Washington è ossessionata dalla stabilità e dal petrolio. E questa ossessione si traduce nella ricerca di alleati che abbiano un seguito popolare. 

Perché l'intervento della Nato è stato possibile in Libia e non in Siria?
 
In Siria, siamo di fronte a un rischio di caos alla libica, ma in un’area ben più pericolosa e alla presenza di Russia e Iran. La Nato lo ha detto sin dall’inizio che non sarebbe intervenuta. La questione non è "Perché l'Occidente non interviene in Siria", ma "Perché impedire la fornitura di armi ai ribelli?".

Il motivo di fondo è la paura che suscita il movimento popolare siriano, e il risultato è il deterioramento della situazione. Il regime siriano finirà per cadere, ma a che prezzo?

La miopia dei governi occidentali è sconcertante: con il pretesto di non ripetere gli errori commessi in Iraq, vale a dire lo smantellamento dello stato baathista, fanno peggio. Con la conseguenza che oggi i siriani sono convinti che l'Occidente li abbia lasciati autodistruggersi per proteggere Israele. 

La sinistra anti-imperialista vede un complotto americano dietro a queste rivoluzioni ...

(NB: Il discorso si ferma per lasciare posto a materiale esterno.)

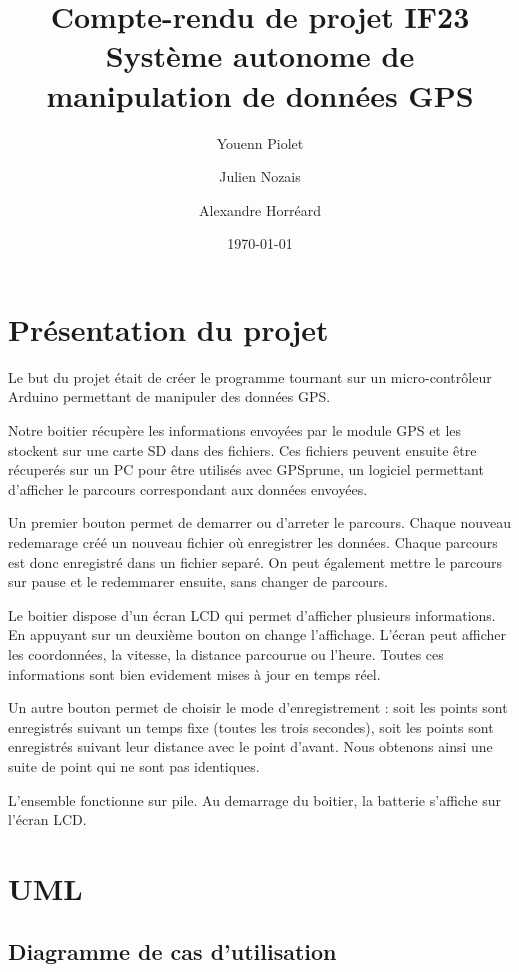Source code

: \documentclass[a4paper,12pt,titlepage]{article}
\title{Compte-rendu de projet IF23\\Système autonome de manipulation de données GPS}
\author{Youenn Piolet \and Julien Nozais \and Alexandre Horréard}
\date{\today} %
\begin{document}
\maketitle

\newpage

\section{Présentation du projet}

Le but du projet était de créer le programme tournant sur un micro-contrôleur Arduino permettant de manipuler des données GPS.

Notre boitier récupère les informations envoyées par le module GPS et les stockent sur une carte SD dans des fichiers. 
Ces fichiers peuvent ensuite être récuperés sur un PC pour être utilisés avec GPSprune, un logiciel permettant d'afficher
le parcours correspondant aux données envoyées.

Un premier bouton permet de demarrer ou d'arreter le parcours. Chaque nouveau redemarage créé un nouveau fichier où enregistrer les données.
Chaque parcours est donc enregistré dans un fichier separé. On peut également mettre le parcours sur pause et le redemmarer ensuite, sans changer de parcours.

Le boitier dispose d'un écran LCD qui permet d'afficher plusieurs informations. En appuyant sur un deuxième bouton on change l'affichage.
L'écran peut afficher les coordonnées, la vitesse, la distance parcourue ou l'heure. Toutes ces informations sont bien evidement mises à jour en temps réel.

Un autre bouton permet de choisir le mode d'enregistrement : soit les points sont enregistrés suivant un temps fixe (toutes les trois secondes),
soit les points sont enregistrés suivant leur distance avec le point d'avant. Nous obtenons ainsi une suite de point qui ne sont pas identiques.

L'ensemble fonctionne sur pile. Au demarrage du boitier, la batterie s'affiche sur l'écran LCD.


\section{UML}

\subsection{Diagramme de cas d'utilisation}
\end{document}
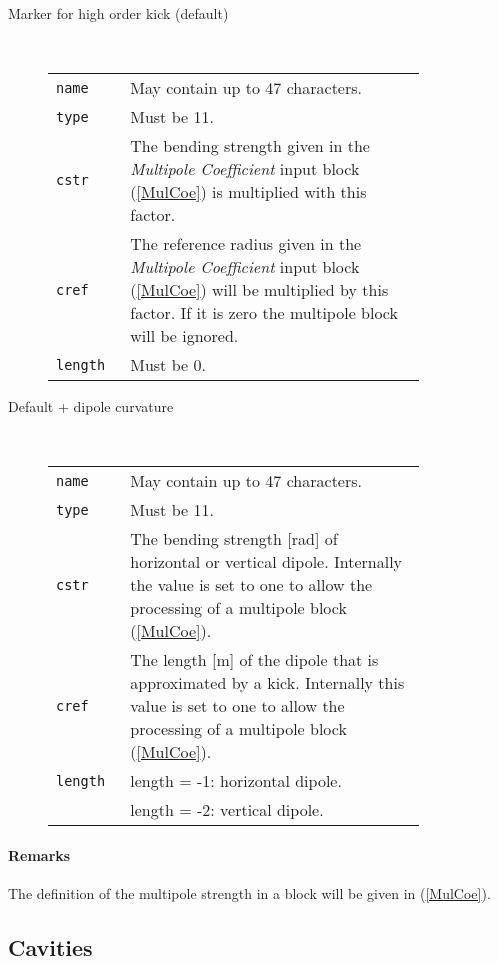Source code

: \begin{description}
    \item [Marker for high order kick (default)]~
    
    \bigskip
    \begin{tabular}{@{}lp{0.8\linewidth}}
        \texttt{name} & May contain up to 47 characters. \\
        \texttt{type} & Must be 11. \\
        \texttt{cstr} & The bending strength given in the \textit{Multipole Coefficient} input block (\ref{MulCoe}) is multiplied with this factor.\\
        \texttt{cref} & The reference radius given in the \textit{Multipole Coefficient} input block (\ref{MulCoe}) will be multiplied by this factor. If it is zero the multipole block will be ignored.\\
        \texttt{length} & Must be 0.
    \end{tabular}
    \item [Default + dipole curvature]~
    
    \bigskip
    \begin{tabular}{@{}lp{0.8\linewidth}}
        \texttt{name} & May contain up to 47 characters. \\
        \texttt{type} & Must be 11. \\
        \texttt{cstr} & The bending strength [rad] of horizontal or vertical dipole. Internally the value is set to one to allow the processing of a multipole block (\ref{MulCoe}).\\
        \texttt{cref} & The length [m] of the dipole that is approximated by a kick. Internally this value is set to one to allow the processing of a multipole block (\ref{MulCoe}). \\
        \texttt{length} & length = -1: horizontal dipole. \\
                        & length = -2: vertical dipole.
    \end{tabular}
\end{description}

\paragraph{Remarks}
The definition of the multipole strength in a block will be given in (\ref{MulCoe}).

\subsection{Cavities} \label{Cavities}

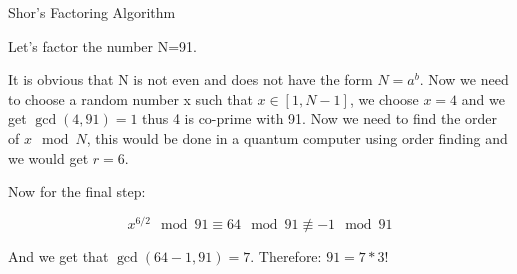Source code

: \begin{algorithm}[H]
\SetAlgoLined
{}
 \caption{Shor's Factoring Algorithm}
\end{algorithm}

\begin{example}
Let's factor the number N=91.

It is obvious that N is not even and does not have the form $N=a^b$. Now we need to choose a random number x such that $x \in [1, N-1]$, we choose $x=4$ and we get $\gcd(4,91) = 1$ thus 4 is co-prime with 91.
Now we need to find the order of $x \mod N$, this would be done in a quantum computer using order finding and we would get $r=6$. 

Now for the final step:

\begin{equation*}
    x^{6/2} \mod 91 \equiv 64 \mod 91 \not\equiv -1 \mod 91
\end{equation*}

And we get that $\gcd(64-1,91)=7$. Therefore: $91=7*3$!
\end{example}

Il fatto che le rivolte popolari siano supportate, per opportunismo, dalle potenze imperialiste non giustifica il sostegno alle dittature. La teoria del complotto americano è ridicola. Basta vedere l'imbarazzo di Washington. Ed è ovvio che dopo 40 anni di totalitarismo vi sia il caos. Ma come Locke, io preferisco il caos al dispotismo, perché almeno ho una scelta.

 

* Docente presso la Scuola di Studi Orientali e Africani (SOAS) di Londra, Gilbert Achcar è uno dei migliori analisti del mondo arabo contemporaneo. Nato nel 1951, ha lasciato il Libano nel 1983. Ha successivamente insegnato all'Università di Parigi-VIII, poi al Centro Marc Bloch di Berlino.